**TASK DETAILS**: Count the lines that contain the string "Navigate" in the records beneath, and respond with the number only.

**Stored data**:
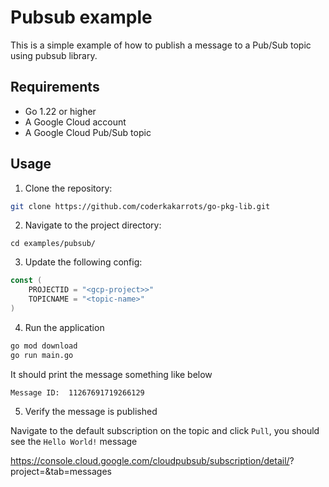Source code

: # Pubsub example

This is a simple example of how to publish a message to a Pub/Sub topic using pubsub library.

## Requirements

- Go 1.22 or higher
- A Google Cloud account
- A Google Cloud Pub/Sub topic

## Usage

1. Clone the repository:

```bash
git clone https://github.com/coderkakarrots/go-pkg-lib.git
```

2. Navigate to the project directory:

`cd examples/pubsub/`

3. Update the following config:

```go
const (
	PROJECTID = "<gcp-project>>"
	TOPICNAME = "<topic-name>"
)
```

4. Run the application

```bash
go mod download
go run main.go
```
It should print the message something like below

`Message ID:  11267691719266129`

5. Verify the message is published

Navigate to the default subscription on the topic and click `Pull`, you should see the `Hello World!` message

https://console.cloud.google.com/cloudpubsub/subscription/detail/<subscription-name>?project=<project>&tab=messages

**RESPONSE BOX**: 2